— Source material —
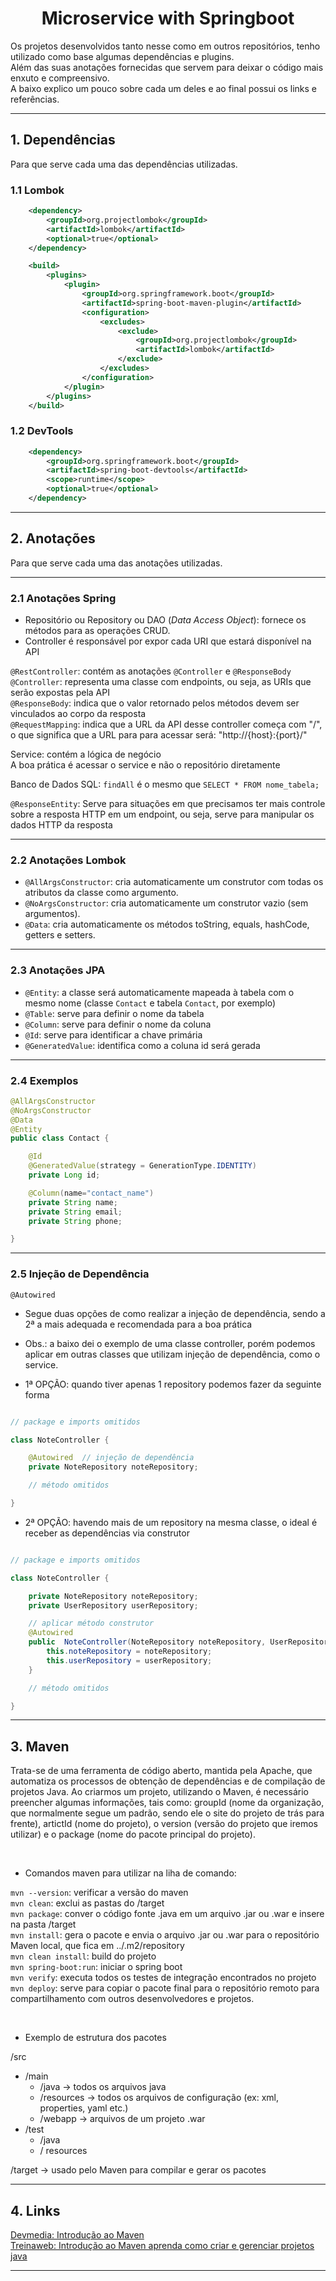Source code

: <h1 align="center">Microservice with Springboot</h1>  

<p>
Os projetos desenvolvidos tanto nesse como em outros repositórios, tenho utilizado como base algumas dependências e plugins. <br>
Além das suas anotações fornecidas que servem para deixar o código mais enxuto e compreensivo. <br>
A baixo explico um pouco sobre cada um deles e ao final possui os links e referências. 
</p>

<hr>

<h2>1. Dependências</h2>

<p> Para que serve cada uma das dependências utilizadas. </p>

<h3>1.1 Lombok</h3>

```xml
    <dependency>
        <groupId>org.projectlombok</groupId>
        <artifactId>lombok</artifactId>
        <optional>true</optional>
    </dependency>

    <build>
		<plugins>
			<plugin>
				<groupId>org.springframework.boot</groupId>
				<artifactId>spring-boot-maven-plugin</artifactId>
				<configuration>
					<excludes>
						<exclude>
							<groupId>org.projectlombok</groupId>
							<artifactId>lombok</artifactId>
						</exclude>
					</excludes>
				</configuration>
			</plugin>
		</plugins>
	</build>
```

<h3>1.2 DevTools</h3>

```xml
    <dependency>
        <groupId>org.springframework.boot</groupId>
        <artifactId>spring-boot-devtools</artifactId>
        <scope>runtime</scope>
        <optional>true</optional>
    </dependency>
```

<hr>

<h2>2. Anotações</h2>

<p> Para que serve cada uma das anotações utilizadas. </p>

<hr> 

<h3>2.1 Anotações Spring</h3>  

- Repositório ou Repository ou DAO (_Data Access Object_): fornece os métodos para as operações CRUD.   
- Controller é responsável por expor cada URI que estará disponível na API   

`@RestController`: contém as anotações `@Controller` e `@ResponseBody`   
`@Controller`: representa uma classe com endpoints, ou seja, as URIs que serão expostas pela API   
`@ResponseBody`: indica que o valor retornado pelos métodos devem ser vinculados ao corpo da resposta  
`@RequestMapping`: indica que a URL da API desse controller começa com "/", o que significa que a URL para para acessar será: "http://{host}:{port}/" 

Service: contém a lógica de negócio  
A boa prática é acessar o service e não o repositório diretamente   

Banco de Dados SQL: `findAll` é o mesmo que `SELECT * FROM nome_tabela;`    

`@ResponseEntity`: Serve para situações em que precisamos ter mais controle sobre a resposta HTTP em um endpoint, ou seja, serve para manipular os dados HTTP da resposta   

<hr> 

<h3>2.2 Anotações Lombok</h3>

- `@AllArgsConstructor`: cria automaticamente um construtor com todas os atributos da classe como argumento.     
- `@NoArgsConstructor`: cria automaticamente um construtor vazio (sem argumentos).       
- `@Data`: cria automaticamente os métodos toString, equals, hashCode, getters e setters.   

<hr> 

<h3>2.3 Anotações JPA</h3>

- `@Entity`: a classe será automaticamente mapeada à tabela com o mesmo nome (classe `Contact` e tabela `Contact`, por exemplo)      
- `@Table`: serve para definir o nome da tabela       
- `@Column`: serve para definir o nome da coluna    
- `@Id`: serve para identificar a chave primária     
- `@GeneratedValue`: identifica como a coluna id será gerada      

<hr> 

<h3>2.4 Exemplos</h3>

```java
@AllArgsConstructor
@NoArgsConstructor
@Data
@Entity
public class Contact {

    @Id
    @GeneratedValue(strategy = GenerationType.IDENTITY)
    private Long id;

    @Column(name="contact_name")
    private String name;
    private String email;
    private String phone;

}
```

<hr> 

<h3>2.5 Injeção de Dependência</h3>

`@Autowired`   

- Segue duas opções de como realizar a injeção de dependência, sendo a 2ª a mais adequada e recomendada para a boa prática     
- Obs.: a baixo dei o exemplo de uma classe controller, porém podemos aplicar em outras classes que utilizam injeção de dependência, como o service.  

- 1ª OPÇÃO: quando tiver apenas 1 repository podemos fazer da seguinte forma    

```java

// package e imports omitidos

class NoteController {

    @Autowired  // injeção de dependência
    private NoteRepository noteRepository;

    // método omitidos

}
```

- 2ª OPÇÃO: havendo mais de um repository na mesma classe, o ideal é receber as dependências via construtor    

```java

// package e imports omitidos

class NoteController {

    private NoteRepository noteRepository;
    private UserRepository userRepository;

    // aplicar método construtor
    @Autowired
    public  NoteController(NoteRepository noteRepository, UserRepository userRepository){
        this.noteRepository = noteRepository;
        this.userRepository = userRepository;
    }

    // método omitidos

}
```

<hr> 

<h2>3. Maven</h2>

<p> Trata-se de uma ferramenta de código aberto, mantida pela Apache, que automatiza os processos de obtenção de dependências e de compilação de projetos Java. Ao criarmos um projeto, utilizando o Maven, é necessário preencher algumas informações, tais como: groupId (nome da organização, que normalmente segue um padrão, sendo ele o site do projeto de trás para frente), artictId (nome do projeto), o version (versão do projeto que iremos utilizar) e o package (nome do pacote principal do projeto). </p>   

<br>

- Comandos maven para utilizar na liha de comando:   

`mvn --version`: verificar a versão do maven  
`mvn clean`: exclui as pastas do /target     
`mvn package`: conver o código fonte .java em um arquivo .jar ou .war e insere na pasta /target  
`mvn install`: gera o pacote e envia o arquivo .jar ou .war para o repositório Maven local, que fica em ../.m2/repository    
`mvn clean install`: build do projeto   
`mvn spring-boot:run`: iniciar o spring boot    
`mvn verify`: executa todos os testes de integração encontrados no projeto       
`mvn deploy`: serve para copiar o pacote final para o repositório remoto para compartilhamento com outros desenvolvedores e projetos.          

<br>

- Exemplo de estrutura dos pacotes

/src   
  - /main     
    - /java -> todos os arquivos java  
    - /resources -> todos os arquivos de configuração (ex: xml, properties, yaml etc.)   
    - /webapp -> arquivos de um projeto .war   
  - /test  
    - /java   
    - / resources  

/target -> usado pelo Maven para compilar e gerar os pacotes   
      



<hr> 

<h2>4. Links</h2>

[Devmedia: Introdução ao Maven](https://www.devmedia.com.br/introducao-ao-maven/25128)    
[Treinaweb: Introdução ao Maven aprenda como criar e gerenciar projetos java](https://www.treinaweb.com.br/blog/introducao-ao-maven-aprenda-como-criar-e-gerenciar-projetos-java)   



<hr>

— Aim of the task —
Each record above needs to be transcribed word for word, with its pictures omitted.

— Expected output —
Source code

: <h1 align="center">Microservice with Springboot</h1>  

<p>
Os projetos desenvolvidos tanto nesse como em outros repositórios, tenho utilizado como base algumas dependências e plugins. <br>
Além das suas anotações fornecidas que servem para deixar o código mais enxuto e compreensivo. <br>
A baixo explico um pouco sobre cada um deles e ao final possui os links e referências. 
</p>

<hr>

<h2>1. Dependências</h2>

<p> Para que serve cada uma das dependências utilizadas. </p>

<h3>1.1 Lombok</h3>

```xml
    <dependency>
        <groupId>org.projectlombok</groupId>
        <artifactId>lombok</artifactId>
        <optional>true</optional>
    </dependency>

    <build>
		<plugins>
			<plugin>
				<groupId>org.springframework.boot</groupId>
				<artifactId>spring-boot-maven-plugin</artifactId>
				<configuration>
					<excludes>
						<exclude>
							<groupId>org.projectlombok</groupId>
							<artifactId>lombok</artifactId>
						</exclude>
					</excludes>
				</configuration>
			</plugin>
		</plugins>
	</build>
```

<h3>1.2 DevTools</h3>

```xml
    <dependency>
        <groupId>org.springframework.boot</groupId>
        <artifactId>spring-boot-devtools</artifactId>
        <scope>runtime</scope>
        <optional>true</optional>
    </dependency>
```

<hr>

<h2>2. Anotações</h2>

<p> Para que serve cada uma das anotações utilizadas. </p>

<hr> 

<h3>2.1 Anotações Spring</h3>  

- Repositório ou Repository ou DAO (_Data Access Object_): fornece os métodos para as operações CRUD.   
- Controller é responsável por expor cada URI que estará disponível na API   

`@RestController`: contém as anotações `@Controller` e `@ResponseBody`   
`@Controller`: representa uma classe com endpoints, ou seja, as URIs que serão expostas pela API   
`@ResponseBody`: indica que o valor retornado pelos métodos devem ser vinculados ao corpo da resposta  
`@RequestMapping`: indica que a URL da API desse controller começa com "/", o que significa que a URL para para acessar será: "http://{host}:{port}/" 

Service: contém a lógica de negócio  
A boa prática é acessar o service e não o repositório diretamente   

Banco de Dados SQL: `findAll` é o mesmo que `SELECT * FROM nome_tabela;`    

`@ResponseEntity`: Serve para situações em que precisamos ter mais controle sobre a resposta HTTP em um endpoint, ou seja, serve para manipular os dados HTTP da resposta   

<hr> 

<h3>2.2 Anotações Lombok</h3>

- `@AllArgsConstructor`: cria automaticamente um construtor com todas os atributos da classe como argumento.     
- `@NoArgsConstructor`: cria automaticamente um construtor vazio (sem argumentos).       
- `@Data`: cria automaticamente os métodos toString, equals, hashCode, getters e setters.   

<hr> 

<h3>2.3 Anotações JPA</h3>

- `@Entity`: a classe será automaticamente mapeada à tabela com o mesmo nome (classe `Contact` e tabela `Contact`, por exemplo)      
- `@Table`: serve para definir o nome da tabela       
- `@Column`: serve para definir o nome da coluna    
- `@Id`: serve para identificar a chave primária     
- `@GeneratedValue`: identifica como a coluna id será gerada      

<hr> 

<h3>2.4 Exemplos</h3>

```java
@AllArgsConstructor
@NoArgsConstructor
@Data
@Entity
public class Contact {

    @Id
    @GeneratedValue(strategy = GenerationType.IDENTITY)
    private Long id;

    @Column(name="contact_name")
    private String name;
    private String email;
    private String phone;

}
```

<hr> 

<h3>2.5 Injeção de Dependência</h3>

`@Autowired`   

- Segue duas opções de como realizar a injeção de dependência, sendo a 2ª a mais adequada e recomendada para a boa prática     
- Obs.: a baixo dei o exemplo de uma classe controller, porém podemos aplicar em outras classes que utilizam injeção de dependência, como o service.  

- 1ª OPÇÃO: quando tiver apenas 1 repository podemos fazer da seguinte forma    

```java

// package e imports omitidos

class NoteController {

    @Autowired  // injeção de dependência
    private NoteRepository noteRepository;

    // método omitidos

}
```

- 2ª OPÇÃO: havendo mais de um repository na mesma classe, o ideal é receber as dependências via construtor    

```java

// package e imports omitidos

class NoteController {

    private NoteRepository noteRepository;
    private UserRepository userRepository;

    // aplicar método construtor
    @Autowired
    public  NoteController(NoteRepository noteRepository, UserRepository userRepository){
        this.noteRepository = noteRepository;
        this.userRepository = userRepository;
    }

    // método omitidos

}
```

<hr> 

<h2>3. Maven</h2>

<p> Trata-se de uma ferramenta de código aberto, mantida pela Apache, que automatiza os processos de obtenção de dependências e de compilação de projetos Java. Ao criarmos um projeto, utilizando o Maven, é necessário preencher algumas informações, tais como: groupId (nome da organização, que normalmente segue um padrão, sendo ele o site do projeto de trás para frente), artictId (nome do projeto), o version (versão do projeto que iremos utilizar) e o package (nome do pacote principal do projeto). </p>   

<br>

- Comandos maven para utilizar na liha de comando:   

`mvn --version`: verificar a versão do maven  
`mvn clean`: exclui as pastas do /target     
`mvn package`: conver o código fonte .java em um arquivo .jar ou .war e insere na pasta /target  
`mvn install`: gera o pacote e envia o arquivo .jar ou .war para o repositório Maven local, que fica em ../.m2/repository    
`mvn clean install`: build do projeto   
`mvn spring-boot:run`: iniciar o spring boot    
`mvn verify`: executa todos os testes de integração encontrados no projeto       
`mvn deploy`: serve para copiar o pacote final para o repositório remoto para compartilhamento com outros desenvolvedores e projetos.          

<br>

- Exemplo de estrutura dos pacotes

/src   
  - /main     
    - /java -> todos os arquivos java  
    - /resources -> todos os arquivos de configuração (ex: xml, properties, yaml etc.)   
    - /webapp -> arquivos de um projeto .war   
  - /test  
    - /java   
    - / resources  

/target -> usado pelo Maven para compilar e gerar os pacotes   
      



<hr> 

<h2>4. Links</h2>

[Devmedia: Introdução ao Maven](https://www.devmedia.com.br/introducao-ao-maven/25128)    
[Treinaweb: Introdução ao Maven aprenda como criar e gerenciar projetos java](https://www.treinaweb.com.br/blog/introducao-ao-maven-aprenda-como-criar-e-gerenciar-projetos-java)   



<hr>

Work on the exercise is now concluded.